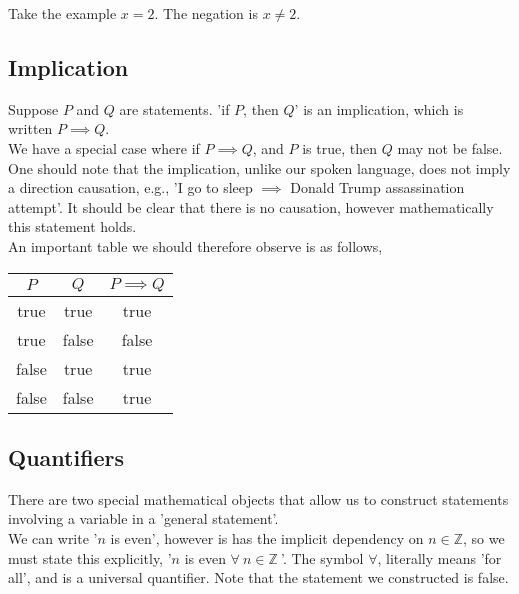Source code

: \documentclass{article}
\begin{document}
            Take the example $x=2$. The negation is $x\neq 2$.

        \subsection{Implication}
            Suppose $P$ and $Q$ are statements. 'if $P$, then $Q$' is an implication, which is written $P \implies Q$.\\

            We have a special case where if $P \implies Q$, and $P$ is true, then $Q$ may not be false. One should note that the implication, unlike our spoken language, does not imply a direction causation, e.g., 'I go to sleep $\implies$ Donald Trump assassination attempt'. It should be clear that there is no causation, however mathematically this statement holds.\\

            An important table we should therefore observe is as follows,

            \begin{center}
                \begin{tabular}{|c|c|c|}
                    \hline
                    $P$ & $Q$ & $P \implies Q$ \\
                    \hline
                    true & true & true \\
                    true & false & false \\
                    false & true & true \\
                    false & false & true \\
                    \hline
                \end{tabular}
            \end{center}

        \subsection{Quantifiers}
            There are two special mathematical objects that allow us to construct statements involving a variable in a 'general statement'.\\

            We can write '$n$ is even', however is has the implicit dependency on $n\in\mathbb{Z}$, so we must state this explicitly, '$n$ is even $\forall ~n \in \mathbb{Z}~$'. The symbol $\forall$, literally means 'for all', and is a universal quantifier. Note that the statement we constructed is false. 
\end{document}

...

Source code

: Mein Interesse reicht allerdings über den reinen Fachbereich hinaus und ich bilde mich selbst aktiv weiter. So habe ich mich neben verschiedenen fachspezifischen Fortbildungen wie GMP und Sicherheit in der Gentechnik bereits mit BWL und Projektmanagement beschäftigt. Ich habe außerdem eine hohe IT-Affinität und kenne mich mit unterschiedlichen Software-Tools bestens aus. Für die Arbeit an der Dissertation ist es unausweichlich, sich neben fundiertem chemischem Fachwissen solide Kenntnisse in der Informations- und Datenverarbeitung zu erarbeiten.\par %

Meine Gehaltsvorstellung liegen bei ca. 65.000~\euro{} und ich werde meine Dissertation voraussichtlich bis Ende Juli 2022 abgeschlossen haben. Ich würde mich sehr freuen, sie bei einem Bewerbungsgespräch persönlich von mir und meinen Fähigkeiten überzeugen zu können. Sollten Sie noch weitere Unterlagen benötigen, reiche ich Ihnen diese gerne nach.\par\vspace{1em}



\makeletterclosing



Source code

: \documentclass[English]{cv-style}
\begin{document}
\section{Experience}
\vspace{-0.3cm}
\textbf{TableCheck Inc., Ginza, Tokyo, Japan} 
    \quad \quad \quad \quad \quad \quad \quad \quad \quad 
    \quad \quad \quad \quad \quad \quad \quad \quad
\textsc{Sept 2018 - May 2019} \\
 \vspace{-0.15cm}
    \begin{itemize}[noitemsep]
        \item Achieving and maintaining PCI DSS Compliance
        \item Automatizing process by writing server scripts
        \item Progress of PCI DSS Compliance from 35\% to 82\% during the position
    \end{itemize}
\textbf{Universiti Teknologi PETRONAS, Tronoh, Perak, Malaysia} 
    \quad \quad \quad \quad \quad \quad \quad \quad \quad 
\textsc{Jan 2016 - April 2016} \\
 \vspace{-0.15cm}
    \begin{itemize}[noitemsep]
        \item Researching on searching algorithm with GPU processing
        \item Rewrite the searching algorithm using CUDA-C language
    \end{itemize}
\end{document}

...

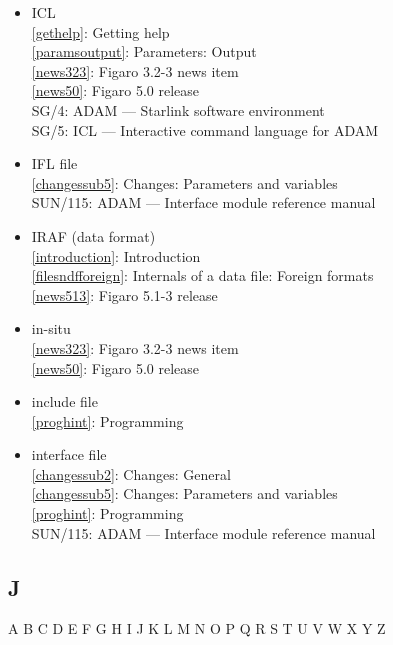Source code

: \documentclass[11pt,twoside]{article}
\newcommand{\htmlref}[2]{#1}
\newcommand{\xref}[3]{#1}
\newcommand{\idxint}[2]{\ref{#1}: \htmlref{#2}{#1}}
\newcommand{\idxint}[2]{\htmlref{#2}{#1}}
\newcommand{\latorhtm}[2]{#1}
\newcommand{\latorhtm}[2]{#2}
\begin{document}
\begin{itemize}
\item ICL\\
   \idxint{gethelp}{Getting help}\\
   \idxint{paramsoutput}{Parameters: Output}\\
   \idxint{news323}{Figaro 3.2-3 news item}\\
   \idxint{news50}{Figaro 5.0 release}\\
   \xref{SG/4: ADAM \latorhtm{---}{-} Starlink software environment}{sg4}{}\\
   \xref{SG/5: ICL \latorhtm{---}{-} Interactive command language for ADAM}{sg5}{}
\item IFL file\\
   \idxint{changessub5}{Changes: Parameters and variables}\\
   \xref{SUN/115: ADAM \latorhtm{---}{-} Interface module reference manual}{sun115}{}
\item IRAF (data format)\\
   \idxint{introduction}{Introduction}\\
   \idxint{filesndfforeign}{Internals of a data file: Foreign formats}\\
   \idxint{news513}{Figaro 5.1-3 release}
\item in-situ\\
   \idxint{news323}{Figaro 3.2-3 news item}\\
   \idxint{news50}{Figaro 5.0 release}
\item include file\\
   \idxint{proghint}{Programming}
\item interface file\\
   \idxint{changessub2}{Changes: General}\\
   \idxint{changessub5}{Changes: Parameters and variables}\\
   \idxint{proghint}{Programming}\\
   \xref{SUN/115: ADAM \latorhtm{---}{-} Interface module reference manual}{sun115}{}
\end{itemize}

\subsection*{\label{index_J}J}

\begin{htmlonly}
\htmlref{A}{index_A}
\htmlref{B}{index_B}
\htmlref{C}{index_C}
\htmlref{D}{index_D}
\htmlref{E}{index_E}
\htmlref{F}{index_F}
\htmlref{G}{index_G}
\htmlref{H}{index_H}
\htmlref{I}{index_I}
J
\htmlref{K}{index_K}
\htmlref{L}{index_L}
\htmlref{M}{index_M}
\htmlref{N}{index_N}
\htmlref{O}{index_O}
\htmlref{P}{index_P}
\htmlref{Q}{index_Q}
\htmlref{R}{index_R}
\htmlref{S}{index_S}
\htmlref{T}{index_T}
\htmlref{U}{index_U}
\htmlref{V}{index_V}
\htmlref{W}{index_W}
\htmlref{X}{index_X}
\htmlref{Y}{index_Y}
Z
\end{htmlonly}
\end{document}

**What to produce:**
Scan the lines above, and whenever one holds the string "Compliance", copy it.

**Result below:**
        \item Achieving and maintaining PCI DSS Compliance
        \item Progress of PCI DSS Compliance from 35\% to 82\% during the position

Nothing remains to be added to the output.